Kur’ân’ı verdiği habere göre, kendilerine Kirâmen Kâtibîn denilen şerefli melekler insanın her yaptığını bilip1 kayda geçirmektedirler. Bu melekler insanla birlikte, insanın sağında ve solunda bulunmakta, insanın söylediği her sözü ve yaptığı her fiili yazmaktadırlar.2
İnsanın ömür boyu yaptıklarıyla yazılıp doldurulan amel defteri Mahşer gününde insana sağından, solundan veya arkasından verilecektir. Amel defteri sağından verilenlerin hesabı çok çabuk görülüyor; bunlar ailelerinin ve yakınlarının yanına sevinçle dönüyorlar.3 “Alın!” derler, “Okuyun kitabımı! Ben, gerçekten hesaba uğrayacağıma inanmıştım.” Bu kimseler pek hoş bir hayata adım atıyorlar. Yüksek bir Cennetin içindedirler. Yanı başlarında Cennetin meyveleri salkım salkımdır. Kendilerine, “Geçmiş günlerde yaptıklarınıza mükâfat olarak yiyin ve için!” deniliyor.4
YA SOLUNDAN VERİLENLER
Kur’ân haber veriyor ki, bir kısım insanların da amel defterleri solundan veya arkasından verilecektir. Bu kimseler, dünyada âhireti unutup zevk ve eğlence içinde bulunanlar, dirilip Allah’a döneceklerine inanmayanlardır. Bunlar amel defterleri kendilerine arkalarından verilince, “Eyvah; mahvoldum!” diye bağırırlar ve çılgın alevli bir Cehenneme girerler.5
Amel defteri solundan verilen kimseler de, “Keşke, kitabım bana verilmeseydi!

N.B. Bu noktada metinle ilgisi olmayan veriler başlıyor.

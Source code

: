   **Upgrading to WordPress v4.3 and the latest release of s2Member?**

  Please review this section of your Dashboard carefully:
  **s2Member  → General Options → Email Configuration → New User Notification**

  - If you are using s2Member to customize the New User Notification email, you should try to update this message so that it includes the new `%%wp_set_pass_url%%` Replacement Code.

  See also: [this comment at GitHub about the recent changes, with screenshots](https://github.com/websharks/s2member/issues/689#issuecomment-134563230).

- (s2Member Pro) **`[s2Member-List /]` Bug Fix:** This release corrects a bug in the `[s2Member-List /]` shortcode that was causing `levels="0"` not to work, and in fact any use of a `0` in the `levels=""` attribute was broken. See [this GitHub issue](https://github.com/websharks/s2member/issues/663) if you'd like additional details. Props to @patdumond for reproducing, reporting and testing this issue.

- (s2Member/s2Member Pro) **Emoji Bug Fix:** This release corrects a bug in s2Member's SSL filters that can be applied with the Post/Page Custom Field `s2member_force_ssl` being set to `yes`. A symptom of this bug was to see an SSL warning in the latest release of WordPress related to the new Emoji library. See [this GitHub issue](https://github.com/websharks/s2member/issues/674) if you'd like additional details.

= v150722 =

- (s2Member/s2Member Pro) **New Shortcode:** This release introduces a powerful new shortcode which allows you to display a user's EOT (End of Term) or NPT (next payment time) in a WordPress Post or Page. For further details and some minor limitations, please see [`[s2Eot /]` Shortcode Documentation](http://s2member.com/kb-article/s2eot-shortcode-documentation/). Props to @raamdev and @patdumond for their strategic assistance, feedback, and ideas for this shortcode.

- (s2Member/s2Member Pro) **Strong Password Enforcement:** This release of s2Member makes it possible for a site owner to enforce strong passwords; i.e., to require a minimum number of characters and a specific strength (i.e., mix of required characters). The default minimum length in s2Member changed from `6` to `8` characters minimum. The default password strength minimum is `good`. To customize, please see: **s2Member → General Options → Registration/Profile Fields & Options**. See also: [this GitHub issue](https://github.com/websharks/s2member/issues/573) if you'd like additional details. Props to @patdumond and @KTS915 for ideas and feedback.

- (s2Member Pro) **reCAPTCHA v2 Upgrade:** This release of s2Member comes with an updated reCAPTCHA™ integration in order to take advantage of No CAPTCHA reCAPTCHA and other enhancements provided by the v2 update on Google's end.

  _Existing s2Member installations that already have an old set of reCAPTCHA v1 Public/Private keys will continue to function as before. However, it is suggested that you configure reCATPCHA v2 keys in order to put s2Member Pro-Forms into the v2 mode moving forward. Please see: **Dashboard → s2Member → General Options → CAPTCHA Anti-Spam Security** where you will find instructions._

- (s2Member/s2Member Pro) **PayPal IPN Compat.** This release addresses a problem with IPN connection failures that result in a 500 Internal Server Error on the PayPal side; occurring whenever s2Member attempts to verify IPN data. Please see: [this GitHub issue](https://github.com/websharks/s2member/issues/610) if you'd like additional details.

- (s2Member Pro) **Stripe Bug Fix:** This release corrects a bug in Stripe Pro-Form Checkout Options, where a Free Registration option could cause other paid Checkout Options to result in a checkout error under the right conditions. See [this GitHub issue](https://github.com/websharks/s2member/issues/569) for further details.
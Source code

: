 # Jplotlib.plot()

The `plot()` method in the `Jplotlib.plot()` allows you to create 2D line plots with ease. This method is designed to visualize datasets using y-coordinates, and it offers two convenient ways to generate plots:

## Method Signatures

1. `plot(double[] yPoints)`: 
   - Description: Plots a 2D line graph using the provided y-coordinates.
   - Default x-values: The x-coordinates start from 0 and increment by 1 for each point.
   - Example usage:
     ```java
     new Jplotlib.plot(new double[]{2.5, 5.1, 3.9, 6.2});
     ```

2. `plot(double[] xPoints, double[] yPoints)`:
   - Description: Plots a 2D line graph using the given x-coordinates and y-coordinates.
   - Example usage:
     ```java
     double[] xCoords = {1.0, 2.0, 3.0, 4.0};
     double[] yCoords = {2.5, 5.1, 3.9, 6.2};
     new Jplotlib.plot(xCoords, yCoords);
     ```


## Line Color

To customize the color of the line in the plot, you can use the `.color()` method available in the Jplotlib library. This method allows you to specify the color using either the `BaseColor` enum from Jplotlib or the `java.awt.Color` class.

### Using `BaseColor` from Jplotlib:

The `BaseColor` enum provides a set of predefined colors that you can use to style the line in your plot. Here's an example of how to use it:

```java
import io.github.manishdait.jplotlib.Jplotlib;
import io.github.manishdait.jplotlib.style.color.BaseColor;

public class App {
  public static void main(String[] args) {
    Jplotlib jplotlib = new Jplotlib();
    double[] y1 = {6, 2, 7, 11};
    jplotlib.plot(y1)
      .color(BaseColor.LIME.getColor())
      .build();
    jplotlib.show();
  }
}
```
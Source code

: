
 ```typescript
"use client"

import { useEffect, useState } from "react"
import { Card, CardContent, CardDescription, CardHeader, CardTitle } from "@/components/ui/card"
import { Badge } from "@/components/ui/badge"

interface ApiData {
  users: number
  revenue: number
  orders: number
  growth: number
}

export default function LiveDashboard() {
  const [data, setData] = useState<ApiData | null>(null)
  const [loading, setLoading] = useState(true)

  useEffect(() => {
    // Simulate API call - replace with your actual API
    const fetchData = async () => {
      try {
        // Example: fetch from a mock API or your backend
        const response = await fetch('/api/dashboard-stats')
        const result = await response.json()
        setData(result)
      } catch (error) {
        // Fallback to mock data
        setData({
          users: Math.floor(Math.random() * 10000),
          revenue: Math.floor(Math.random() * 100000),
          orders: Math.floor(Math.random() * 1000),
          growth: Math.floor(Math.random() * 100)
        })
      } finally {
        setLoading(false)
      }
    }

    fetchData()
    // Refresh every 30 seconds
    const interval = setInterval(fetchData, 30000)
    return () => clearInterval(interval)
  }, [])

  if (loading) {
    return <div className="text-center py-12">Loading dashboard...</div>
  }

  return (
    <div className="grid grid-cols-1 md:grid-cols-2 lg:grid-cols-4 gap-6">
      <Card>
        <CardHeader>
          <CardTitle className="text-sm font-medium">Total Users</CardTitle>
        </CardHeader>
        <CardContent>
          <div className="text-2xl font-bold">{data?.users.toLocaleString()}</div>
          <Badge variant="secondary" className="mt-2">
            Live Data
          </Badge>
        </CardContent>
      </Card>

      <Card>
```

Hesabımı öğrenmeseydim. Keşke ölüm her şeyi bitirmiş olsaydı! Malım bana fayda vermedi. Gücüm kuvvetim kaybolup gitti.” derler. Bunlar Şanı büyük olan Allah’a inanmayan ve yoksulları doyurmayan kimselerdir. Orada bu kimselere: “Tutun, bağlayın onu! Sonra, Cehenneme atın! Sonra da, yetmiş arşın zincire vurun!” denir. Bu kimseler için artık ne bir candan dost vardır, ne de kanlı irinden başka bir içecek! Çünkü bunlar kâfirdirler ve bilerek günah işlemişlerdir.6
BAHAR VE SAHİFELERİN NEŞRİ
Tohumların ve çekirdeklerin baharın amel defterinin sayfaları hükmünde olduğunu ve içindeki programların ikinci baharda yeniden, daha parlak ve daha güzel bir biçimde neşredildiğini vurgulayan Bediüzzaman, insanın hayatının neticesi olan amel defterinin de insanın hizmetine ve ibadetine çok büyük sevap verilmek ve işledikleri günahların hesabı sorulmak üzere muhafaza edildiğini ve mahşer gününde neşredileceğini kaydeder.7
Bediüzzaman’ın ifade ettiğine göre, Cenab-ı Hakkın Âdil, Hakîm8, Hafîz ve Rakîb9 isimleri insan için amel defteri tutulmasını ve yaptıklarının harfiyen yazılmasını gerekli ve hattâ zorunlu kılmaktadır. Nitekim koca baharın çiçekli meyveli bütün bitkilerinin amel defterleri eksiksizce tohumlarında yazılmakta ve ikinci bir baharda onlara göre eşsiz bir muhasebe içinde sayfa sayfa neşredilmektedir. Böylece kocaman diğer bir baharın, önceki baharı aratmayacak derecede yeryüzünü kaplaması Cenab-ı Hakkın Hafîz isminin ne derece şiddetle tecelli halinde bulunduğunu göstermektedir.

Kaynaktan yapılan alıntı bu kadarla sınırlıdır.